• [Problem to work on]:
Each line of the material that mentions the word "Conditions" is to be copied.
--- Available data ---
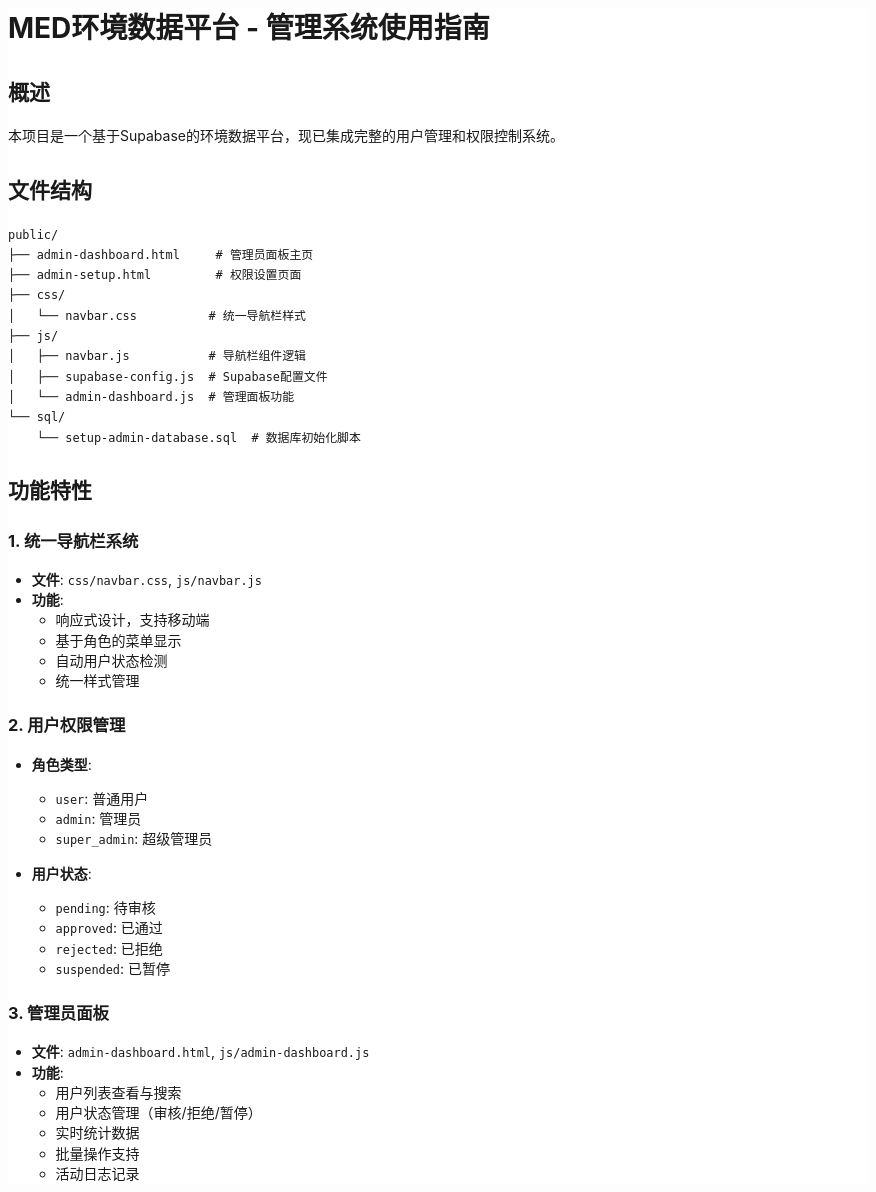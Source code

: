 # MED环境数据平台 - 管理系统使用指南

## 概述

本项目是一个基于Supabase的环境数据平台，现已集成完整的用户管理和权限控制系统。

## 文件结构

```
public/
├── admin-dashboard.html     # 管理员面板主页
├── admin-setup.html         # 权限设置页面  
├── css/
│   └── navbar.css          # 统一导航栏样式
├── js/
│   ├── navbar.js           # 导航栏组件逻辑
│   ├── supabase-config.js  # Supabase配置文件
│   └── admin-dashboard.js  # 管理面板功能
└── sql/
    └── setup-admin-database.sql  # 数据库初始化脚本
```

## 功能特性

### 1. 统一导航栏系统
- **文件**: `css/navbar.css`, `js/navbar.js`
- **功能**: 
  - 响应式设计，支持移动端
  - 基于角色的菜单显示
  - 自动用户状态检测
  - 统一样式管理

### 2. 用户权限管理
- **角色类型**:
  - `user`: 普通用户
  - `admin`: 管理员
  - `super_admin`: 超级管理员

- **用户状态**:
  - `pending`: 待审核
  - `approved`: 已通过
  - `rejected`: 已拒绝
  - `suspended`: 已暂停

### 3. 管理员面板
- **文件**: `admin-dashboard.html`, `js/admin-dashboard.js`
- **功能**:
  - 用户列表查看与搜索
  - 用户状态管理（审核/拒绝/暂停）
  - 实时统计数据
  - 批量操作支持
  - 活动日志记录
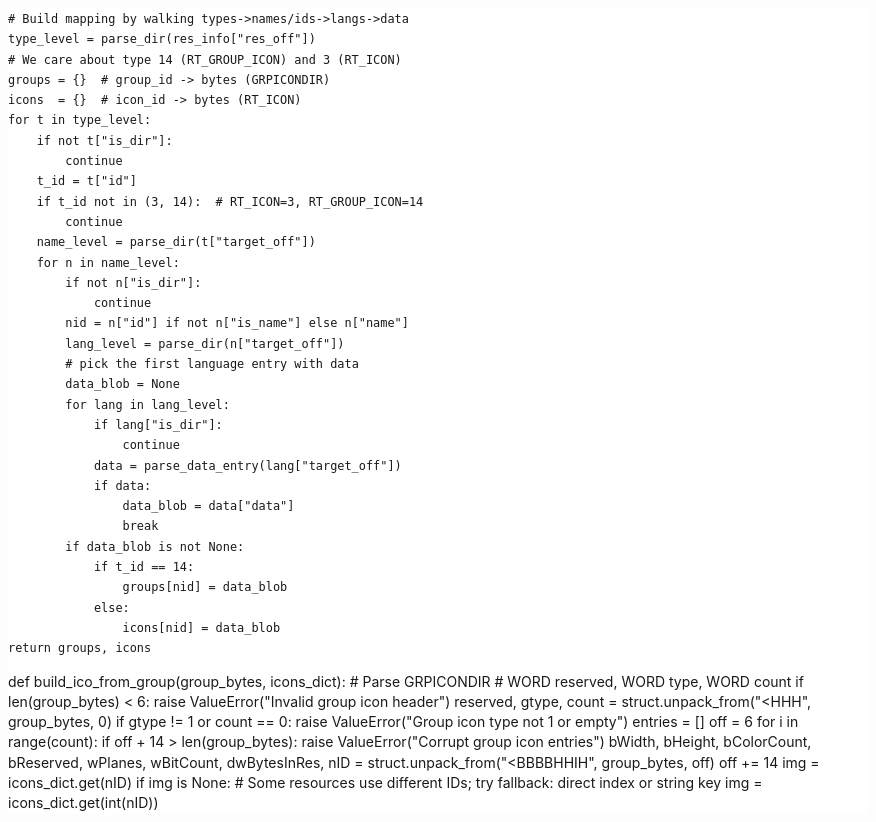     # Build mapping by walking types->names/ids->langs->data
    type_level = parse_dir(res_info["res_off"])
    # We care about type 14 (RT_GROUP_ICON) and 3 (RT_ICON)
    groups = {}  # group_id -> bytes (GRPICONDIR)
    icons  = {}  # icon_id -> bytes (RT_ICON)
    for t in type_level:
        if not t["is_dir"]:
            continue
        t_id = t["id"]
        if t_id not in (3, 14):  # RT_ICON=3, RT_GROUP_ICON=14
            continue
        name_level = parse_dir(t["target_off"])
        for n in name_level:
            if not n["is_dir"]:
                continue
            nid = n["id"] if not n["is_name"] else n["name"]
            lang_level = parse_dir(n["target_off"])
            # pick the first language entry with data
            data_blob = None
            for lang in lang_level:
                if lang["is_dir"]:
                    continue
                data = parse_data_entry(lang["target_off"])
                if data:
                    data_blob = data["data"]
                    break
            if data_blob is not None:
                if t_id == 14:
                    groups[nid] = data_blob
                else:
                    icons[nid] = data_blob
    return groups, icons

def build_ico_from_group(group_bytes, icons_dict):
    # Parse GRPICONDIR
    # WORD reserved, WORD type, WORD count
    if len(group_bytes) < 6:
        raise ValueError("Invalid group icon header")
    reserved, gtype, count = struct.unpack_from("<HHH", group_bytes, 0)
    if gtype != 1 or count == 0:
        raise ValueError("Group icon type not 1 or empty")
    entries = []
    off = 6
    for i in range(count):
        if off + 14 > len(group_bytes):
            raise ValueError("Corrupt group icon entries")
        bWidth, bHeight, bColorCount, bReserved, wPlanes, wBitCount, dwBytesInRes, nID = struct.unpack_from("<BBBBHHIH", group_bytes, off)
        off += 14
        img = icons_dict.get(nID)
        if img is None:
            # Some resources use different IDs; try fallback: direct index or string key
            img = icons_dict.get(int(nID))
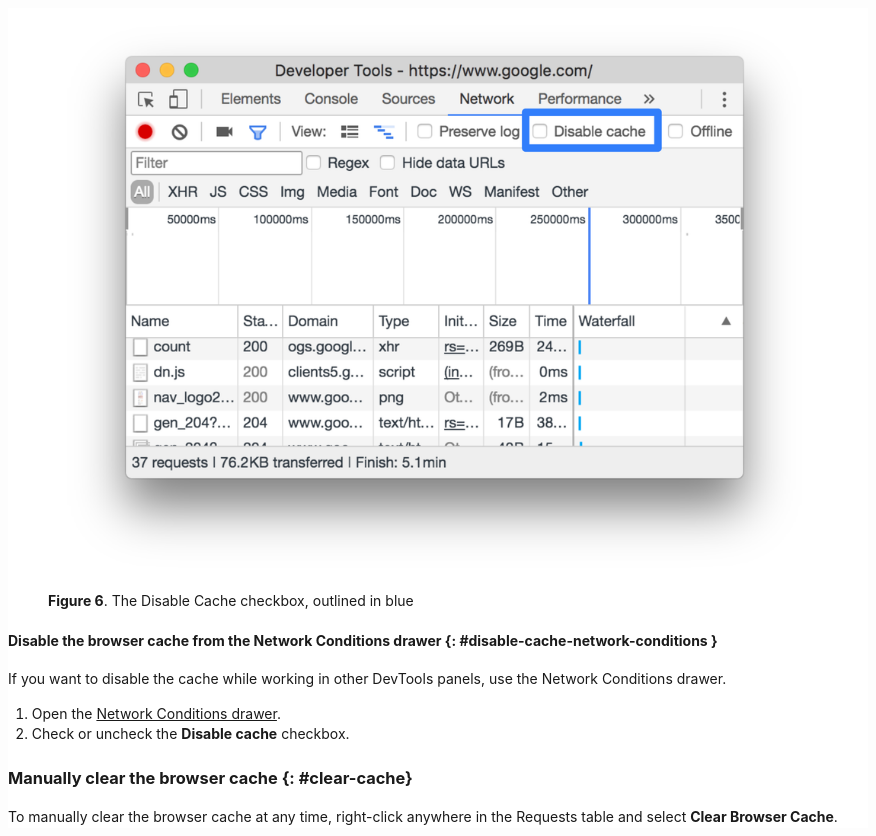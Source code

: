 <figure>
  <img src="imgs/disable-cache.svg" alt="The Disable Cache checkbox.">
  <figcaption>
    <b>Figure 6</b>. The Disable Cache checkbox, outlined in blue
  </figcaption>
</figure>

#### Disable the browser cache from the Network Conditions drawer {: #disable-cache-network-conditions }

If you want to disable the cache while working in other DevTools panels, use
the Network Conditions drawer.

1. Open the [Network Conditions drawer](#network-conditions).
1. Check or uncheck the **Disable cache** checkbox.

### Manually clear the browser cache {: #clear-cache}

To manually clear the browser cache at any time, right-click anywhere
in the Requests table and select **Clear Browser Cache**.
---
• [Solution]:
#### Disable the browser cache from the Network Conditions drawer {: #disable-cache-network-conditions }
the Network Conditions drawer.
1. Open the [Network Conditions drawer](#network-conditions).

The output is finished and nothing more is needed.